I touch the ankle you hurt this morning as we rushed for the train in Sofia. We were late, as usual. When we should have been hailing a taxi to the train station, you were sitting on our bed in the hostel, straightening your hair, applying make-up, taking countless trips to the bathroom. At first, you said it was only a twist, but as the journey has progressed you’ve complained more and more.
‘Well, what do you think?’ you ask.
I’m looking out the window again. ‘About what?’
‘It’s hot, all right,’ I say.
I kneel beside you, your face scrunched up in a way that looks juvenile and lost. Three bunks protrude from the right wall of the compartment, two of which have been prepared with frayed, navy bedclothes. The bottom bunk hasn’t been dressed and seems to be for sitting, but given the problem with your ankle I made you lie down on it and elevated your foot with a pillow.
‘Look, I think it’s only a strained muscle,’ I say. ‘There’s no swelling so it isn’t sprained or anything like that. All it needs is rest. We won’t be in Budapest for about another eighteen hours, so just stay lying down, relax, and you’ll be fine.’
You cringe. ‘But I have to pee.’
‘What? You went back at the hostel. And the train station.’

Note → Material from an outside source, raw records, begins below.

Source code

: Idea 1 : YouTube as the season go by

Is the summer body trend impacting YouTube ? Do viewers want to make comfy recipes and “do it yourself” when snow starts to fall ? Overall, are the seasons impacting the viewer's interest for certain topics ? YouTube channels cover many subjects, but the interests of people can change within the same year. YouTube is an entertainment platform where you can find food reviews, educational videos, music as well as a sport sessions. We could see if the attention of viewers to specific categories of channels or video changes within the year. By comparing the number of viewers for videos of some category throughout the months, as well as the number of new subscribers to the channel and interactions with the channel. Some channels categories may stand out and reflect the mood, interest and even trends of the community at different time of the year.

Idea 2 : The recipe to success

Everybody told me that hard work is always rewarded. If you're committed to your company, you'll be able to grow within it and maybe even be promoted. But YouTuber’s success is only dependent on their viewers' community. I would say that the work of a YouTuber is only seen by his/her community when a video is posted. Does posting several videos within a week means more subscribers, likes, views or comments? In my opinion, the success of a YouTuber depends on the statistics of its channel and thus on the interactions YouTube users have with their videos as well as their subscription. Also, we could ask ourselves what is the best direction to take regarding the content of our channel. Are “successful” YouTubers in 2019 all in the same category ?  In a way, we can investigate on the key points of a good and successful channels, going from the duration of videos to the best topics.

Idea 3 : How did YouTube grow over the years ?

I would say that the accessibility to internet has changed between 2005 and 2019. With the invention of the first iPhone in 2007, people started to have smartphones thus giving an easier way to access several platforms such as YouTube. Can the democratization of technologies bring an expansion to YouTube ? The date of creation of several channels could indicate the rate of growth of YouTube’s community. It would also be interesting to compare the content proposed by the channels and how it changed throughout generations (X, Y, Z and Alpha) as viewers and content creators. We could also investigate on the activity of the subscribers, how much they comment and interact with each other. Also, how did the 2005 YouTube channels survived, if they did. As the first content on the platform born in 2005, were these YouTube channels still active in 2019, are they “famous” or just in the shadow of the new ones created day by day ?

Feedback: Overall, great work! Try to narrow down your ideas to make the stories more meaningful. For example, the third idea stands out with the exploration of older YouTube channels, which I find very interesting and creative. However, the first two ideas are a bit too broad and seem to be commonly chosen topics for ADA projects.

‘It’s the O’ Connor bladder, Shane. You know what it’s like; you’ve enough experience of it by now.’
I sigh and get you to shuffle to the side of the bunk. As I sit beside you and wrap my arm around your waist, you hook your arm over my shoulder. We stand and hobble into the corridor, as if ready for a three-legged race.
Many of the passengers are in the corridor, admiring the view. Most of the faces we pass are of the fuller, sunburnt Western variety. It’s strange to be among so many of them after the last month; it gives me the brief, uncomfortable feeling that I’m already home.
It seems that everyone stares as we pass. I feel the need to explain, to apologise.
‘No, no, she just hurt her ankle.’
‘Coming through. Sorry.’
The bathroom is a windowless box at the end of the carriage. The only light springs out of the toilet, revealing tiny flies that move in frenzied circles above the bowl. I stare into it. There is no water or drainage system, just the tracks beat by underneath, with an accompanying tuft of dancing green.
I turn to you. ‘Well, on the plus side, your arse might get a bit of a tan if you stick it down far enough.’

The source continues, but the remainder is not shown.